*** DATA SHOWN ***

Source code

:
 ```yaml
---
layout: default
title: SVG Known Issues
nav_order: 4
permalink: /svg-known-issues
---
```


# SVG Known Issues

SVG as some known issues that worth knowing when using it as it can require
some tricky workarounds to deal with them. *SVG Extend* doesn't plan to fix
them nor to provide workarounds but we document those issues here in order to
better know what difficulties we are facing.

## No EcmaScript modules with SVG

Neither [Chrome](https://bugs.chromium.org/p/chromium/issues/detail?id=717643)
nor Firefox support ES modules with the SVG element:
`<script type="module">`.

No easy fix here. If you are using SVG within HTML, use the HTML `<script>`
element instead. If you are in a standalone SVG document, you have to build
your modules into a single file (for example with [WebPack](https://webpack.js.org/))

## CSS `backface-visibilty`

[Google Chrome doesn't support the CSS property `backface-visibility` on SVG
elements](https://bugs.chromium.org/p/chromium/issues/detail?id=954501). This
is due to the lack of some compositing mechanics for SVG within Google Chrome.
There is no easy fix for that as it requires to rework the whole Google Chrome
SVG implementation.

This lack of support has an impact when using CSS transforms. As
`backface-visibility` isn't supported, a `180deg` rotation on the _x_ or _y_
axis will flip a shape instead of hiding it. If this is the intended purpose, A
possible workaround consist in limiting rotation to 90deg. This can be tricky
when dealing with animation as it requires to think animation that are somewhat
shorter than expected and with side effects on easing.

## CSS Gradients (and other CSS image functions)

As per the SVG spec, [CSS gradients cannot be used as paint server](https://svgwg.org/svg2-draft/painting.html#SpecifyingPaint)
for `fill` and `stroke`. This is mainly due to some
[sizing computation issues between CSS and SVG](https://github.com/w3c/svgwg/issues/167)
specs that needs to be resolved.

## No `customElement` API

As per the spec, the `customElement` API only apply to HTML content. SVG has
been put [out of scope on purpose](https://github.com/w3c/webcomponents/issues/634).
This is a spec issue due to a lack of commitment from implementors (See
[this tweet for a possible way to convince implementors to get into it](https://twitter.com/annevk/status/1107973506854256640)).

*** End of DATA SHOWN ***

Please transcribe only the lines in the records above running from the line that has "There is no" through the line that has "when dealing with", both included, exactly as they appear.

There is no easy fix for that as it requires to rework the whole Google Chrome
SVG implementation.

This lack of support has an impact when using CSS transforms. As
`backface-visibility` isn't supported, a `180deg` rotation on the _x_ or _y_
axis will flip a shape instead of hiding it. If this is the intended purpose, A
possible workaround consist in limiting rotation to 90deg. This can be tricky
when dealing with animation as it requires to think animation that are somewhat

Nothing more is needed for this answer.